For the records below, tally every line that has the word "true" and reply with the number alone.

::::

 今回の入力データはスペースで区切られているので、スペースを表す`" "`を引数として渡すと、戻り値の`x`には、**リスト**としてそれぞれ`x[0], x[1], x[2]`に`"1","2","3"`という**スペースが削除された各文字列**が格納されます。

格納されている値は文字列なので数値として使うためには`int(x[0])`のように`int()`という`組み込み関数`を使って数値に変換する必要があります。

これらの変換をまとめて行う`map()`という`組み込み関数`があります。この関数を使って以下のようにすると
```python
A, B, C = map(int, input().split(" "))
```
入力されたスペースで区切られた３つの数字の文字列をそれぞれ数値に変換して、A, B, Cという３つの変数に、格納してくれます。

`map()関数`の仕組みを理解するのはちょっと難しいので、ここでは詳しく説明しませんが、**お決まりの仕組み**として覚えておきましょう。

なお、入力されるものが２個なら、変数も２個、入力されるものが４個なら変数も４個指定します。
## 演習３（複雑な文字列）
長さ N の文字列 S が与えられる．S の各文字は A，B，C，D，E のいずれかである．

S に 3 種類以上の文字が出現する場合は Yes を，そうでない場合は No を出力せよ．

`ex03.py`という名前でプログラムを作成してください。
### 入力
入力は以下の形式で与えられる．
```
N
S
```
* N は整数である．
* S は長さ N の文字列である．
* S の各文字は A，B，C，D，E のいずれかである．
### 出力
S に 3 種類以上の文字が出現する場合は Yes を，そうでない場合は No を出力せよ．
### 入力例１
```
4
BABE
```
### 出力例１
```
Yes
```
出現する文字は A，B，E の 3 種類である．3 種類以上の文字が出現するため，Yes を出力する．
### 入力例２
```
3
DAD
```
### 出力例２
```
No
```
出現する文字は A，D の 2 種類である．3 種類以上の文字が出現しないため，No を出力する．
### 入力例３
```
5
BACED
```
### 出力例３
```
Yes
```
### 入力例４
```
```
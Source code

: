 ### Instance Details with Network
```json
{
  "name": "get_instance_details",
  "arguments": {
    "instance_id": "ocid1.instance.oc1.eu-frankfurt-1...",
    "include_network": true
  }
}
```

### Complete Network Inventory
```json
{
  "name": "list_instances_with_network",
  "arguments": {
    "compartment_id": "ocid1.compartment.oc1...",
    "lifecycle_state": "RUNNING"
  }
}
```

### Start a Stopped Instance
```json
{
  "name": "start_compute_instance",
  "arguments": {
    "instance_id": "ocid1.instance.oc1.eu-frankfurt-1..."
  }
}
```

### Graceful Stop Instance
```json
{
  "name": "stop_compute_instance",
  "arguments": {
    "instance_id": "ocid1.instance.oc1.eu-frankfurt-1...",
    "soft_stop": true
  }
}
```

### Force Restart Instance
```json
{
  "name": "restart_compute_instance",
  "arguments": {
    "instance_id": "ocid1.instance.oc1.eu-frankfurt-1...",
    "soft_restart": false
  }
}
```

::::

• [EXERCISE RESPONSE] 2